Identificati danni ai polmoni tre mesi dopo l’infezione da Covid-19 anche su pazienti non finiti in terapia intensiva

E' stato possibile individuare i problemi ai polmoni grazie a una nuova tecnica di risonanza magnetica messa a punto dall'università di Sheffield

TiscaliNews

I danni causati ai polmoni provocati dal Covid-19 sono ben visibili e continuano ad esserci anche dopo oltre 3 mesi dall'infezione. Lo dimostra uno studio condotto dall'università di Oxford, usando una nuova tecnica di risonanza magnetica -messa a punto dall'università di Sheffield - che permette di vedere queste anomalie altrimenti non rilevabili con i metodi convenzionali. A segnalarlo è la Bbc.

Nuova tecnica di risonanza

Nella ricerca, cui hanno partecipato 10 pazienti tra i 19 e 69 anni, è stato fatto inalare del gas xeno durante la risonanza magnetica. Otto dei 10 pazienti studiati aveva fiato corto persistente e stanchezza ancora 3 mesi dopo essersi ammalati di Covid. Nessuno di loro era stato ricoverato in terapia intensiva o aveva avuto bisogno di ventilazione artificiale, e le normali tecniche di diagnosi per immagini non avevano rilevato problemi ai loro polmoni. Con questa nuova tecnica, invece, è stato possibile vedere i danni a lungo termine provocati ai polmoni, mostrando le aree dove l'aria non scorreva facilmente dai polmoni al sangue in 8 di coloro che avevano l'affanno.

 I prossimi studi 

Il prossimo passo per i ricercatori, guidati da Fergus Gleeson, sarà fare la stessa sperimentazione su 100 persone, per vedere se si hanno gli stessi risultati nei malati non ricoverati in ospedale e che non hanno avuto sintomi gravi. L'idea è quella di lavorare con i medici di famiglia, per fare la risonanza magnetica allo xeno alle persone risultate positive al SarsCov2, di varie fasce d'età.

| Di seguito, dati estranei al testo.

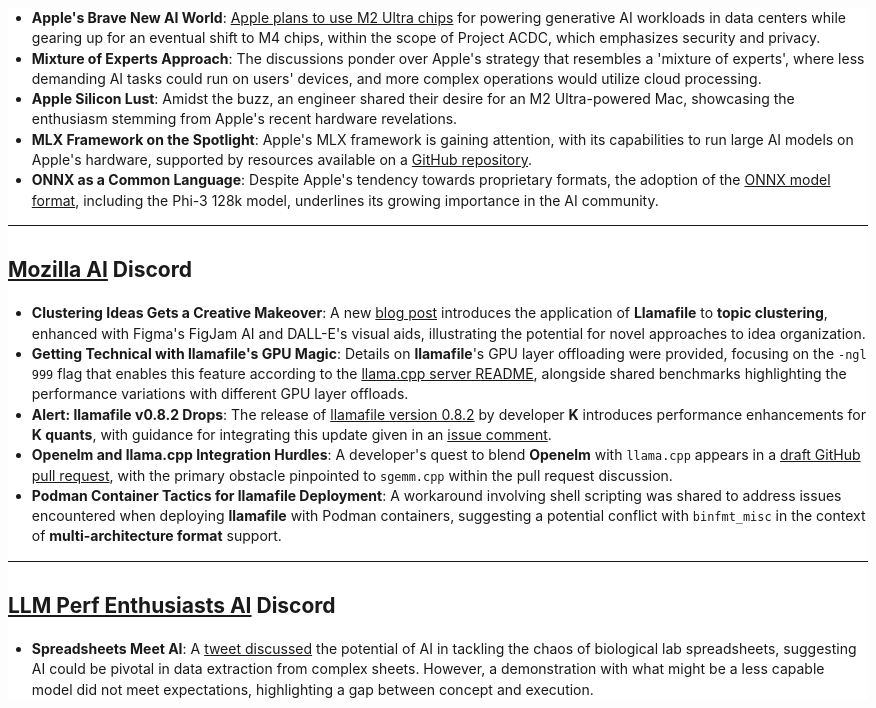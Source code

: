 - **Apple's Brave New AI World**: [Apple plans to use M2 Ultra chips](https://www.theverge.com/2024/5/9/24153111/apple-m2-ultra-chips-cloud-data-centers-ai) for powering generative AI workloads in data centers while gearing up for an eventual shift to M4 chips, within the scope of Project ACDC, which emphasizes security and privacy.
- **Mixture of Experts Approach**: The discussions ponder over Apple's strategy that resembles a 'mixture of experts', where less demanding AI tasks could run on users' devices, and more complex operations would utilize cloud processing.
- **Apple Silicon Lust**: Amidst the buzz, an engineer shared their desire for an M2 Ultra-powered Mac, showcasing the enthusiasm stemming from Apple's recent hardware revelations.
- **MLX Framework on the Spotlight**: Apple's MLX framework is gaining attention, with its capabilities to run large AI models on Apple's hardware, supported by resources available on a [GitHub repository](https://github.com/ml-explore/mlx).
- **ONNX as a Common Language**: Despite Apple's tendency towards proprietary formats, the adoption of the [ONNX model format](https://huggingface.co/microsoft/Phi-3-mini-128k-instruct-onnx), including the Phi-3 128k model, underlines its growing importance in the AI community.



---



## [Mozilla AI](https://discord.com/channels/1089876418936180786) Discord

- **Clustering Ideas Gets a Creative Makeover**: A new [blog post](https://blog.lmorchard.com/2024/05/10/topic-clustering-llamafile/) introduces the application of **Llamafile** to **topic clustering**, enhanced with Figma's FigJam AI and DALL-E's visual aids, illustrating the potential for novel approaches to idea organization.
- **Getting Technical with llamafile's GPU Magic**: Details on **llamafile**'s GPU layer offloading were provided, focusing on the `-ngl 999` flag that enables this feature according to the [llama.cpp server README](https://github.com/ggerganov/llama.cpp/tree/master/examples/server), alongside shared benchmarks highlighting the performance variations with different GPU layer offloads.
- **Alert: llamafile v0.8.2 Drops**: The release of [llamafile version 0.8.2](https://github.com/Mozilla-Ocho/llamafile/releases/tag/0.8.2) by developer **K** introduces performance enhancements for **K quants**, with guidance for integrating this update given in an [issue comment](https://github.com/Mozilla-Ocho/llamafile/issues/24#issuecomment-1836362558).
- **Openelm and llama.cpp Integration Hurdles**: A developer's quest to blend **Openelm** with `llama.cpp` appears in a [draft GitHub pull request](https://github.com/ggerganov/llama.cpp/pull/6986), with the primary obstacle pinpointed to `sgemm.cpp` within the pull request discussion.
- **Podman Container Tactics for llamafile Deployment**: A workaround involving shell scripting was shared to address issues encountered when deploying **llamafile** with Podman containers, suggesting a potential conflict with `binfmt_misc` in the context of **multi-architecture format** support.



---



## [LLM Perf Enthusiasts AI](https://discord.com/channels/1168579740391710851) Discord

- **Spreadsheets Meet AI**: A [tweet discussed](https://x.com/yawnxyz/status/1786131427676852338?s=46&t=4-kZga74dpKGeI-p2P7Zow) the potential of AI in tackling the chaos of biological lab spreadsheets, suggesting AI could be pivotal in data extraction from complex sheets. However, a demonstration with what might be a less capable model did not meet expectations, highlighting a gap between concept and execution.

Danni identificati con lo xeno

L'obiettivo è scoprire se hanno danni ai polmoni e se sono permanenti o passano col tempo. "Mi aspettavo qualche forma di danno polmonare - commenta Gleeson - ma non della grandezza che abbiamo visto". Secondo i ricercatori, questi danni identificati con lo xeno potrebbero essere una della ragioni per cui le persone si sentono ancora poco bene a diversi mesi dall'infezione.